As the price moves in the direction of profit, this order moves along with it, securing the profit of the trade. The main goal of this order is to protect the trade’s profit against the price movement trend.

What is Trailing Stop?
A trailing stop loss is an order designed for risk management during trading. The range of this order moves with the price when it goes in the direction of profit and remains fixed when the price moves toward loss.
The distance of this order from the current market price depends on the trading strategy; in some cases, it is determined as a percentage of the price, and in other cases, it is specified by the unit of volatility measurement in that market (for example, a pip in the Forex market).
In the trailing stop tutorial article on Investopedia, this trade-management tool is explained in full detailand serves as a clear reference for anyone who wants to explain trailing stop in a practical way .

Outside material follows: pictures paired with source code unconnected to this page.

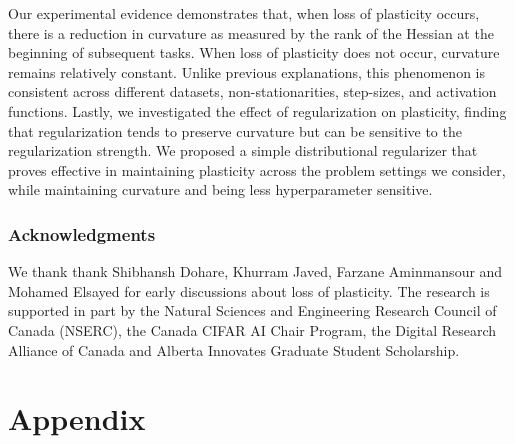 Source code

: \documentclass{article}
\begin{document}
Our experimental evidence demonstrates that, when loss of plasticity occurs, there is a reduction in curvature as measured by the rank of the Hessian at the beginning of subsequent tasks.
When loss of plasticity does not occur, curvature remains relatively constant.
Unlike previous explanations, this phenomenon is consistent across different datasets, non-stationarities, step-sizes, and activation functions.
Lastly, we investigated the effect of regularization on plasticity, finding that regularization tends to preserve curvature but can be sensitive to the regularization strength.
We proposed a simple distributional regularizer that proves effective in maintaining plasticity across the problem settings we consider, while maintaining curvature and being less hyperparameter sensitive.

\subsubsection*{Acknowledgments}
We thank thank Shibhansh Dohare, Khurram Javed, Farzane Aminmansour and Mohamed Elsayed for early discussions about loss of plasticity. The research is supported in part by the Natural Sciences and Engineering Research Council of Canada (NSERC), the Canada CIFAR AI Chair Program, the Digital Research Alliance of Canada and Alberta Innovates Graduate Student Scholarship.




\newpage
\appendix
\section*{Appendix}



\end{document}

History and Evolution of the Trailing Stop
The idea of the trailing stop originated in the early days when professional traders had to manually move their stop loss to protect their profits.
With the advancement of trading platforms and the expansion of automated systems, this feature was added to modern tools so traders could adjust their stop loss according to price movement without direct intervention.
For this reason, almost all trading software today supports this capability.
The Best Time to Use a Trailing Stop
A trailing stop is most effective when the market is in a clear and strong trend. Under such conditions, price has more room to move, and this tool helps protect potential profits.
In ranging or highly volatile markets, using a trailing stop may cause the trade to close prematurely, so it is better to evaluate trend conditions and volatility before activating it.
Advantages and Disadvantages of Using Trailing Stop
If the price trend suddenly changes and the price moves toward loss, the Trailing Stop preserves part of the profit earned up to that point and closes the trade.
If such a sudden price move is only a short-term correction, the trailing stop loss causes an early exit from the trade, leading to reduced profit gained from the trade.
Advantages and Disadvantages of Using Trailing Stop:
Advantages | Disadvantages |
Protects trade profit | Possibility of early exit from a trade |
Reduces trade losses | Requires high trading experience |
Saves time | Requires continuous internet connection |
Applicable in all trading styles | Poor performance in ranging markets |
Trailing Stop Loss Example
For instance, consider a buy trade on Solana at the price of $100 with a trailing stop range of 5%. If the price starts dropping immediately from $100, the trade will close at $95 with a loss.
However, if the price rises to $120, the Trailing Stop moves upward along with the price in the direction of profit.
If a downward move begins, the stop-loss order will activate at $114, thereby protecting part of the profit.
Comparison Between Trailing Stop and Regular Stop Loss
A regular stop loss and a trailing stop loss are both tools for risk management and reducing losses in trades. The main difference between them lies in how they react to price volatility.
A Trailing Stop adjusts automatically with market price fluctuations according to the trader’s instructions, while a fixed stop loss remains unchanged unless manually modified, showing no reaction to price movement during the trade.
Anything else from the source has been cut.